=== Begin Enclosure ===

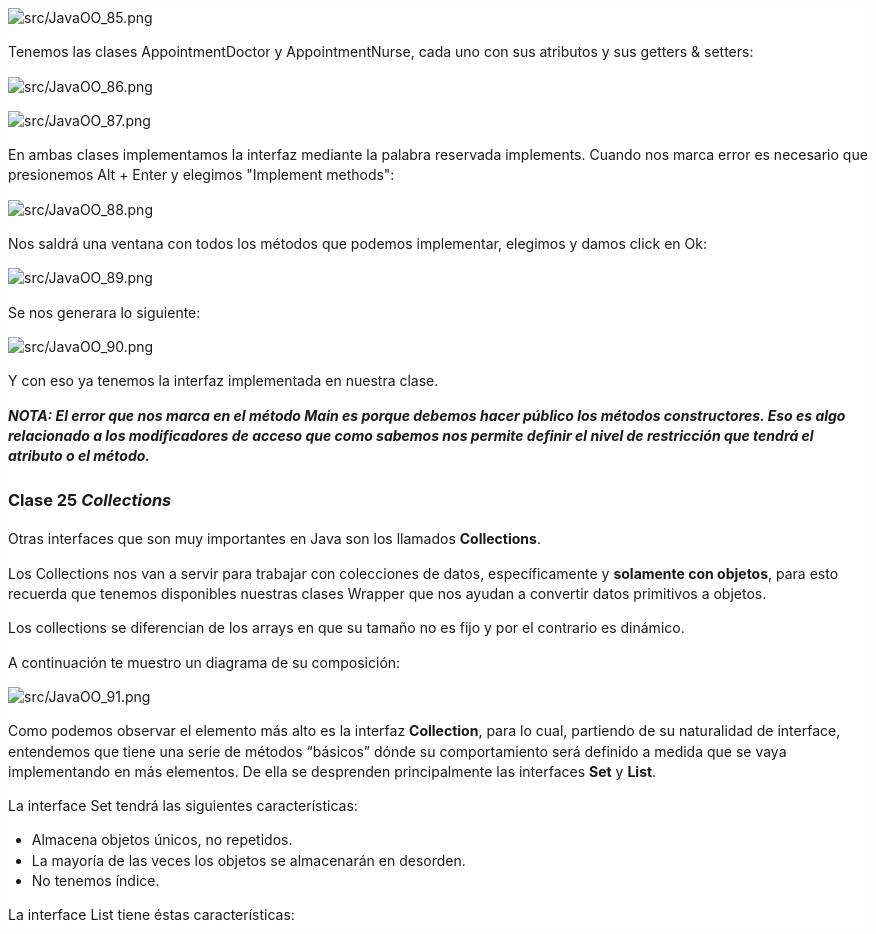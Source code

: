 ![src/JavaOO_85.png](src/JavaOO_85.png)

Tenemos las clases AppointmentDoctor y AppointmentNurse, cada uno con sus atributos y sus getters & setters:

![src/JavaOO_86.png](src/JavaOO_86.png)

![src/JavaOO_87.png](src/JavaOO_87.png)

En ambas clases implementamos la interfaz mediante la palabra reservada implements. Cuando nos marca error es necesario que presionemos Alt + Enter y elegimos "Implement methods":

![src/JavaOO_88.png](src/JavaOO_88.png)

Nos saldrá una ventana con todos los métodos que podemos implementar, elegimos y damos click en Ok:

![src/JavaOO_89.png](src/JavaOO_89.png)

Se nos generara lo siguiente:

![src/JavaOO_90.png](src/JavaOO_90.png)

Y con eso ya tenemos la interfaz implementada en nuestra clase.

***NOTA: El error que nos marca en el método Main es porque debemos hacer público los métodos constructores. Eso es algo relacionado a los modificadores de acceso que como sabemos nos permite definir el nivel de restricción que tendrá el atributo o el método.***

### Clase 25 *Collections*

Otras interfaces que son muy importantes en Java son los llamados **Collections**.

Los Collections nos van a servir para trabajar con colecciones de datos, específicamente y **solamente con objetos**, para esto recuerda que tenemos disponibles nuestras clases Wrapper que nos ayudan a convertir datos primitivos a objetos.

Los collections se diferencian de los arrays en que su tamaño no es fijo y por el contrario es dinámico.

A continuación te muestro un diagrama de su composición:

![src/JavaOO_91.png](src/JavaOO_91.png)

Como podemos observar el elemento más alto es la interfaz **Collection**, para lo cual, partiendo de su naturalidad de interface, entendemos que tiene una serie de métodos “básicos” dónde su comportamiento será definido a medida que se vaya implementando en más elementos. De ella se desprenden principalmente las interfaces **Set** y **List**.

La interface Set tendrá las siguientes características:

- Almacena objetos únicos, no repetidos.
- La mayoría de las veces los objetos se almacenarán en desorden.
- No tenemos índice.

La interface List tiene éstas características:
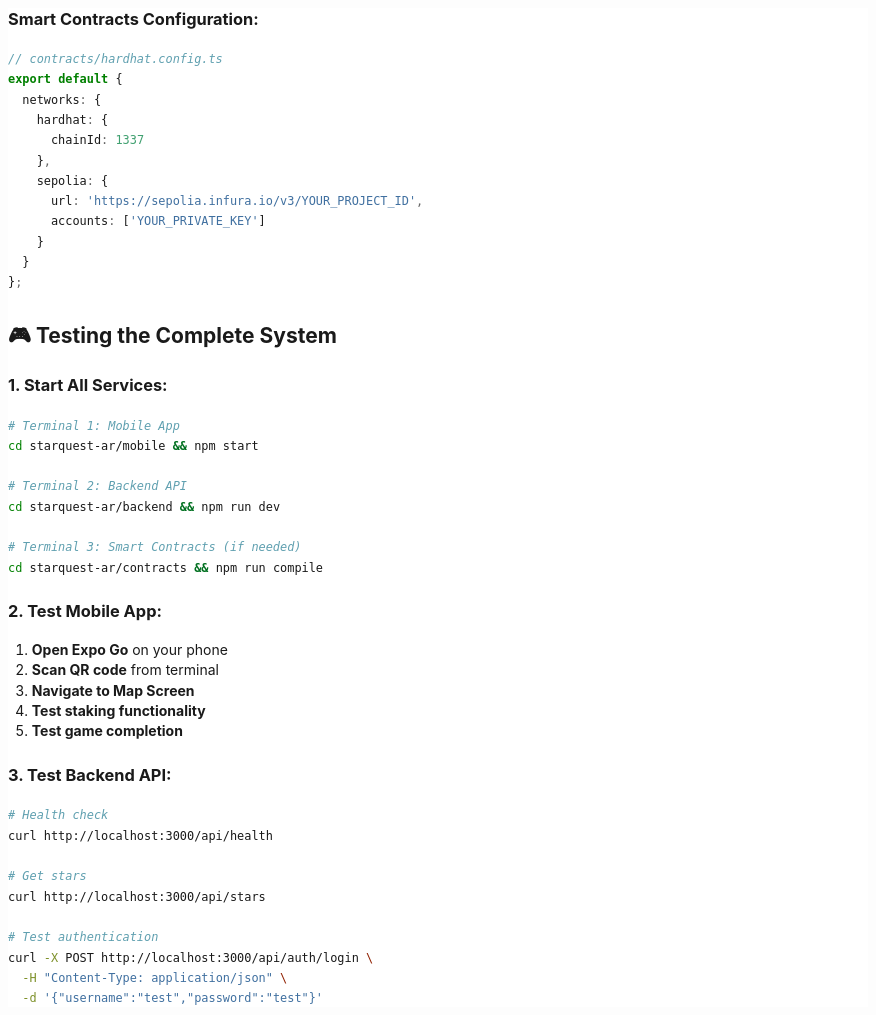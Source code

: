 ### **Smart Contracts Configuration:**
```typescript
// contracts/hardhat.config.ts
export default {
  networks: {
    hardhat: {
      chainId: 1337
    },
    sepolia: {
      url: 'https://sepolia.infura.io/v3/YOUR_PROJECT_ID',
      accounts: ['YOUR_PRIVATE_KEY']
    }
  }
};
```

## 🎮 **Testing the Complete System**

### **1. Start All Services:**
```bash
# Terminal 1: Mobile App
cd starquest-ar/mobile && npm start

# Terminal 2: Backend API
cd starquest-ar/backend && npm run dev

# Terminal 3: Smart Contracts (if needed)
cd starquest-ar/contracts && npm run compile
```

### **2. Test Mobile App:**
1. **Open Expo Go** on your phone
2. **Scan QR code** from terminal
3. **Navigate to Map Screen**
4. **Test staking functionality**
5. **Test game completion**

### **3. Test Backend API:**
```bash
# Health check
curl http://localhost:3000/api/health

# Get stars
curl http://localhost:3000/api/stars

# Test authentication
curl -X POST http://localhost:3000/api/auth/login \
  -H "Content-Type: application/json" \
  -d '{"username":"test","password":"test"}'
```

=== End Enclosure ===

In the data above, which lines include "tiene"? Return those lines.

Como podemos observar el elemento más alto es la interfaz **Collection**, para lo cual, partiendo de su naturalidad de interface, entendemos que tiene una serie de métodos “básicos” dónde su comportamiento será definido a medida que se vaya implementando en más elementos. De ella se desprenden principalmente las interfaces **Set** y **List**.
La interface List tiene éstas características:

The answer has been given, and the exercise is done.